La discesa di Fisker è stata altrettanto rapida quanto la sua ascesa: dopo aver raggiunto un valore di mercato di 8 miliardi di dollari e un picco di 28,50 dollari per azione nel febbraio 2021, l’azienda ha visto il suo titolo affondare irreparabilmente fino al delisting dalla Borsa di New York.

Ma cosa ha portato Fisker al fallimento? I deludenti risultati finanziari dello scorso anno, seguiti dal licenziamento del 15% della forza lavoro e da una sospensione di sei settimane della produzione. A questi eventi si sono aggiunti significativi tagli ai listini del Suv Ocean, l’unico modello in commercio, e la chiusura del quartier generale in California.

A peggiorare ulteriormente la situazione, a maggio 2024 la National Highway Traffic Safety Administration (Nhtsa) degli Stati Uniti ha avviato un’indagine sulla sicurezza del Suv Ocean di Fisker. Questo è stato seguito dall’annuncio di un richiamo che coinvolge 18mila veicoli, di cui più di 11mila sono stati identificati con problemi ai freni oggetto di indagine. Questi eventi hanno ulteriormente minato la credibilità e la stabilità dell’azienda in un mercato già particolarmente difficile.

E non è la prima volta. Henrik Fisker, fondatore dell’azienda e noto per il suo passato prestigioso come designer per Bmw e Aston Martin, ha già affrontato un precedente fallimento nel 2013. Nonostante tentativi di ottenere supporto finanziario, inclusi quelli con una grande casa automobilistica – Nissan secondo Reuters – per un progetto di pick-up elettrico, Fisker si è trovata costretta a ridimensionare le sue operazioni.

Questo tracollo non è un caso isolato nel settore: altri protagonisti come Proterra, Lordstown e Electric Last Mile Solutions hanno incontrato simili difficoltà negli ultimi due anni, dovute a esaurimento delle riserve di cassa, difficoltà nel reperimento di fondi e ostacoli nella produzione.

Cosa succede adesso?

In una dichiarazione, l’azienda ha riconosciuto le sfide incontrate nel mercato e nelle dinamiche macroeconomiche, sottolineando come la decisione di ricorrere al Chapter 11 per la vendita dei propri asset sia stata considerata l’unica via praticabile per preservare quanto possibile dallo sfacelo finanziario in corso.
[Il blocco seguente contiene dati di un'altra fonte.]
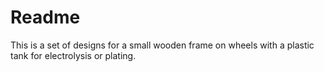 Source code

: # Readme

This is a set of designs for a small wooden frame on wheels
with a plastic tank for electrolysis or plating.

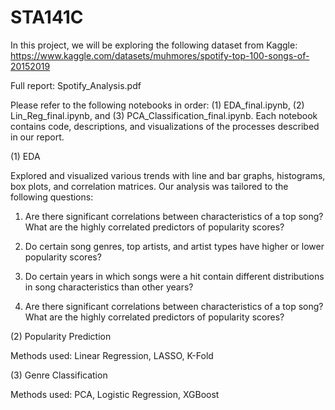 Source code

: # STA141C

In this project, we will be exploring the following dataset from Kaggle: https://www.kaggle.com/datasets/muhmores/spotify-top-100-songs-of-20152019

Full report: Spotify_Analysis.pdf

Please refer to the following notebooks in order: (1) EDA_final.ipynb, (2) Lin_Reg_final.ipynb, and (3) PCA_Classification_final.ipynb. Each notebook contains code, descriptions, and visualizations of the processes described in our report.

(1) EDA

Explored and visualized various trends with line and bar
graphs, histograms, box plots, and correlation matrices. Our analysis was
tailored to the following questions:

1. Are there significant correlations between characteristics of a top song?
What are the highly correlated predictors of popularity scores?

2. Do certain song genres, top artists, and artist types have higher or lower
popularity scores?

3. Do certain years in which songs were a hit contain different distributions
in song characteristics than other years?

4. Are there significant correlations between characteristics of a top song?
What are the highly correlated predictors of popularity scores?

(2) Popularity Prediction

Methods used: Linear Regression, LASSO, K-Fold


(3) Genre Classification

Methods used: PCA, Logistic Regression, XGBoost
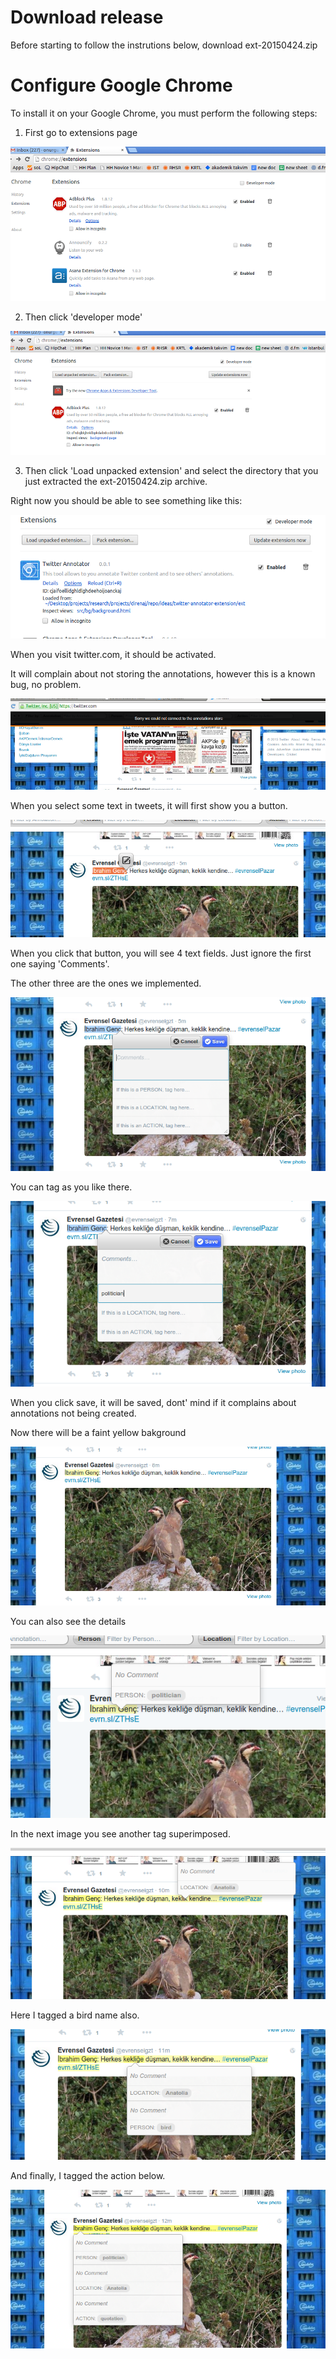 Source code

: 
Download release
====

Before starting to follow the instrutions below, download ext-20150424.zip

Configure Google Chrome
====

To install it on your Google Chrome, you must perform the following steps:

1) First go to extensions page

![](docs/images/inline-1.png?raw=true)

2) Then click 'developer mode'

![](docs/images/inline-2.png?raw=true)

3) Then click 'Load unpacked extension' and select the directory that you just extracted the ext-20150424.zip archive.

Right now you should be able to see something like this:

![](docs/images/inline-3.png?raw=true)

When you visit twitter.com, it should be activated.

It will complain about not storing the annotations, however this is a known bug, no problem.

![](docs/images/inline-4.png?raw=true)


When you select some text in tweets, it will first show you a button.

![](docs/images/inline-5.png?raw=true)


When you click that button, you will see 4 text fields. Just ignore the first one saying 'Comments'.

The other three are the ones we implemented.

![](docs/images/inline-6.png?raw=true)


You can tag as you like there.

![](docs/images/inline-7.png?raw=true)


When you click save, it will be saved, dont' mind if it complains about annotations not being created.

Now there will be a faint yellow bakground

![](docs/images/inline-8.png?raw=true)


You can also see the details

![](docs/images/inline-9.png?raw=true)


In the next image you see another tag superimposed.

![](docs/images/inline-10.png?raw=true)

Here I tagged a bird name also.

![](docs/images/inline-11.png?raw=true)


And finally, I tagged the action below.

![](docs/images/inline-12.png?raw=true)
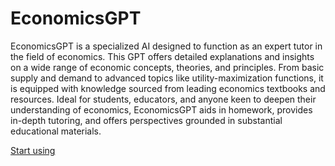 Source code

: # EconomicsGPT

EconomicsGPT is a specialized AI designed to function as an expert tutor in the field of economics. This GPT offers detailed explanations and insights on a wide range of economic concepts, theories, and principles. From basic supply and demand to advanced topics like utility-maximization functions, it is equipped with knowledge sourced from leading economics textbooks and resources. Ideal for students, educators, and anyone keen to deepen their understanding of economics, EconomicsGPT aids in homework, provides in-depth tutoring, and offers perspectives grounded in substantial educational materials.

[Start using](https://chat.openai.com/g/g-7McsRKuPS) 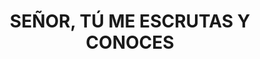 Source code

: ---
capo: 0
id: 233
lang: es-es
step: cat
subtitle: ''
tags: []
title: SEÑOR, TÚ ME ESCRUTAS Y CONOCES
--- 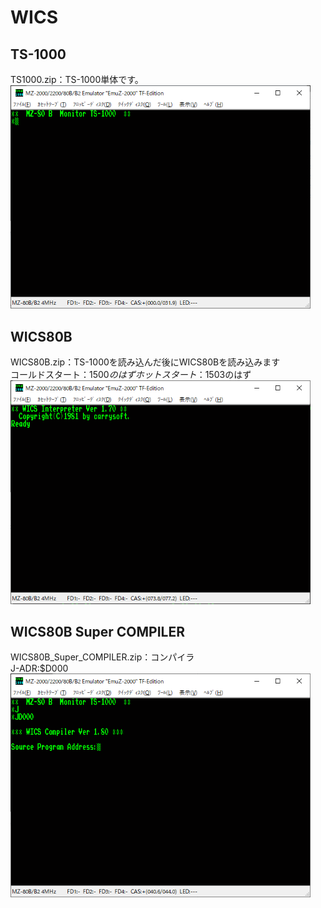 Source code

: # WICS  

## TS-1000  
TS1000.zip：TS-1000単体です。  
<img src="https://github.com/mkomakonkon/MZ-2000/blob/master/image/TS-1000.png" width="480">  

## WICS80B  
WICS80B.zip：TS-1000を読み込んだ後にWICS80Bを読み込みます  
コールドスタート：$1500のはず  
ホットスタート　：$1503のはず  
<img src="https://github.com/mkomakonkon/MZ-2000/blob/master/image/WICS80B.png" width="480">  

## WICS80B Super COMPILER  
WICS80B_Super_COMPILER.zip：コンパイラ  
J-ADR:$D000  
<img src="https://github.com/mkomakonkon/MZ-2000/blob/master/image/WICS80B_Super_COMPILER.png" width="480">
Ma cosa vuol dire? Il Chapter 11, simile all’amministrazione controllata italiana, consente all’imprenditore di mantenere la proprietà dei suoi beni, mentre l’operato è supervisionato direttamente dalla Corte del Delaware. L’obiettivo è porre in essere un piano di risanamento aziendale, se possibile, evitando il passaggio al fallimento definitivo regolato dal Chapter 7.

Data la gravità delle perdite e il debito con creditori stimato tra 200 e 299 milioni, sembra improbabile che Fisker possa ripianare completamente le sue passività, indicando un probabile futuro di fallimento.